1. Der auf Zahlung von Geld gerichtete Pflichtteilsanspruch stellt eine Kapital forderung i. S. des § 12 Abs. 1 BewG dar. Gemäß dieser Vorschrift sind derartige Kapitalforderungen mit dem Nennwert anzusetzen, wenn nicht besondere Umstände einen höheren oder geringeren Wert begründen. Maßgebend sind die Verhältnisse im Bewertungs- oder Veranlagungszeitpunkt. Dabei sind Tatsachen, die für den Bestand und die Bewertung einer Kapitalforderung bedeutsam sind und am Stichtag bereits vorhanden waren, aber erst nach dem Stichtag bekannt geworden sind, zu berücksichtigen, wenn sie durch eine Prüfung der in Betracht kommenden Verhältnisse am Stichtag hätten festgestellt werden können (so Urteil des Reichsfinanzhofs -- RFH -- vom 10. Februar 1938 III 215/37, RStBl 1938, 537).

Infolgedessen sind Urteile etwa von Zivilgerichten, die bei Durchführung der Bewertung oder Veranlagung bereits ergangen und durch die am Stichtag vorhandene Zweifel an Bestand und Höhe der Forderung ausgeräumt worden sind, zu berücksichtigen (Urteile des Bundesfinanzhofs -- BFH -- vom 5. April 1968 III 235/64, BFHE 93, 316, BStBl II 1968, 768, sowie vom 31. Oktober 1974 III R 23/73, BFHE 114, 252, BStBl II 1975, 322, und vom 11. Mai 1979 III R 81/77, nicht veröffentlicht). Dies bedeutet kein Einbeziehen von Tatsachen, die am Stichtag noch nicht vorgelegen haben. Ausschlaggebend sind nicht die Urteile als solche; entscheidend ist vielmehr, daß die Urteile das Ergebnis einer Prüfung der Verhältnisse sind, die bereits am Stichtag vorgelegen haben (vgl. auch BFH-Urteil vom 1. September 1961 III 15/60 U, BFHE 73, 624, BStBl III 1961, 493). Darin unterscheiden sich rechtliche Zweifel am Bestand einer Forderung von Zweifeln an ihrer wirtschaftlichen Durchsetzbarkeit. Die Verhältnisse, die zu wirtschaftlichen Zweifeln Anlaß geben, können sich zwischen dem Stichtag und der Vornahme der Feststellung bzw. Veranlagung ändern, die objektive Rechtslage im Regelfall nicht.

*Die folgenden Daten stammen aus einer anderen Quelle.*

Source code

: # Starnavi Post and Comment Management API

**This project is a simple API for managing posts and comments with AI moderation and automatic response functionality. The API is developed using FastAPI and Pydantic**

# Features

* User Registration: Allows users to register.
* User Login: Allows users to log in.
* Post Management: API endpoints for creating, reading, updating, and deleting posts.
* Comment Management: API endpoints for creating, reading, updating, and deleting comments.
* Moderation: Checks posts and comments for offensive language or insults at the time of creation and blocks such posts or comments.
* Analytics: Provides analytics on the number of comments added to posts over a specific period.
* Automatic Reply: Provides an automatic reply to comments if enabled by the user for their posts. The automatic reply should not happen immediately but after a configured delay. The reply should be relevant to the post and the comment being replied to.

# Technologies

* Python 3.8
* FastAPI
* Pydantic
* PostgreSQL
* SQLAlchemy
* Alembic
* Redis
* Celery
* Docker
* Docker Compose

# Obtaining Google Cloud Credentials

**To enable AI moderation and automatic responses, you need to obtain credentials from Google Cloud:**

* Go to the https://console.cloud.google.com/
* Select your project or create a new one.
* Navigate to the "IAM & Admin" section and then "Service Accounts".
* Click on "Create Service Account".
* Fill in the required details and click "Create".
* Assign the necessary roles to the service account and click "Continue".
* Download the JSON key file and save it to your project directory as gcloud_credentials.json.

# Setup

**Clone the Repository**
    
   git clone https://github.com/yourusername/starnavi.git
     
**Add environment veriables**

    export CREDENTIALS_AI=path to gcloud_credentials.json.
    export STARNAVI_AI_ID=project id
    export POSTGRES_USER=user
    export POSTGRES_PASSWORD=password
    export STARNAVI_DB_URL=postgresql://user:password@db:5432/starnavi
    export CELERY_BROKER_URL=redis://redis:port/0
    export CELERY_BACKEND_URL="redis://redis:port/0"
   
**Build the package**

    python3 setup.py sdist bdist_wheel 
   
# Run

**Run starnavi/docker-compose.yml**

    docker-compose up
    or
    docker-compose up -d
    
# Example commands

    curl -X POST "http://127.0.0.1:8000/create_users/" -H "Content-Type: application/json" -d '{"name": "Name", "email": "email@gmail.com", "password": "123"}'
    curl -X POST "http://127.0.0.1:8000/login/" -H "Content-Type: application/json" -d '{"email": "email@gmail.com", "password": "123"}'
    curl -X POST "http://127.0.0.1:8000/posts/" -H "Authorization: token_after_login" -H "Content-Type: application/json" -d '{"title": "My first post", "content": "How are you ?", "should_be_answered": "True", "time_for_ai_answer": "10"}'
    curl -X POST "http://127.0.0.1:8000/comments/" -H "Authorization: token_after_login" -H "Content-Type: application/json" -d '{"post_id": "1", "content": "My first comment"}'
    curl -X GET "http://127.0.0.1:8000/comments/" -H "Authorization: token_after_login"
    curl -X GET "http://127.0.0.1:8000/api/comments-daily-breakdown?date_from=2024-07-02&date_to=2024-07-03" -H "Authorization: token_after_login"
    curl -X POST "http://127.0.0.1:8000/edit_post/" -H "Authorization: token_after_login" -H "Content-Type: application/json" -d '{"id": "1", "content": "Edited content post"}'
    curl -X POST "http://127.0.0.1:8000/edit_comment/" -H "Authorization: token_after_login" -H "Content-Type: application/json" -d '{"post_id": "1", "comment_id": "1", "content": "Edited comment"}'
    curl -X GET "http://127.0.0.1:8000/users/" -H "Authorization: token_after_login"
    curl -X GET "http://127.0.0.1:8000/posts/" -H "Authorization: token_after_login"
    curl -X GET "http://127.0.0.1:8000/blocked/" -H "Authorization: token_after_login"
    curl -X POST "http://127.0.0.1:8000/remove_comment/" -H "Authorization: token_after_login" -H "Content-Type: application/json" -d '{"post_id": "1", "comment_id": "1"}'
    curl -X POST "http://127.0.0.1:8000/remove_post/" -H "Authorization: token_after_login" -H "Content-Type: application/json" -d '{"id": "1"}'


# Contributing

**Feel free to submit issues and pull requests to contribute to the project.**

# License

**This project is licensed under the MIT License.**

Lediglich in besonders gelagerten Fällen ist trotz der bei Erlaß des Feststellungs- oder Steuerbescheids bereits geklärten (Zivil-) Rechtslage einer am Stichtag vorhandenen rechtlichen Unsicherheit durch Ansatz eines niedrigeren Wertes Rechnung zu tragen. Der Wert ist dann nach dem Grad der Wahrscheinlichkeit, mit dem sich die Forderung aus der Sicht vom Stichtag durchsetzen lassen wird, zu schätzen. Dabei sind Prozeßrisiko und Prozeßlage maßgebliche Anhaltspunkte. Solch ein Ausnahmefall ist bei einer Schadensersatzforderung angenommen worden, deren Bestehen erst nach zehnjähriger Prozeßdauer rechtskräftig feststand, nachdem zweimal der BGH befaßt war und die Instanzgerichte unterschiedlich entschieden hatten (so bezüglich einer Veranlagung zur Vermögensabgabe: BFH-Urteil in BFHE 93, 316, BStBl II 1968, 768).

2. Gemäß diesen Grundsätzen war im Streitfall die Revision des Klägers zurückzuweisen und der des FA stattzugeben. Für das Verlangen des Klägers, den Pflichtteilsanspruch wegen des Prozeßrisikos mit 0 DM anzusetzen, gibt es keine Rechtsgrundlage. Dagegen rügt das FA zu Recht, daß die Herabsetzung der Vermögensteuer durch das FG gegen § 12 Abs. 1 Satz 1 BewG verstößt.

Bei Erlaß des angefochtenen Vermögensteuerbescheides war die Zivilrechtslage bereits geklärt und das Bestehen des Pflichtteilsanspruchs dem Grunde und der angesetzten Mindesthöhe nach rechtskräftig festgestellt. Diese Klärung der Rechts lage bezüglich des Bestehens und der Mindesthöhe der Forderung hatte das FA zu berücksichtigen. Die Verhältnisse am Stichtag waren durch diese Klärung aufgehellt. Bei eigenständiger Prüfung der Verhältnisse hätte sich dasselbe Ergebnis bereits zum Stichtag einstellen müssen.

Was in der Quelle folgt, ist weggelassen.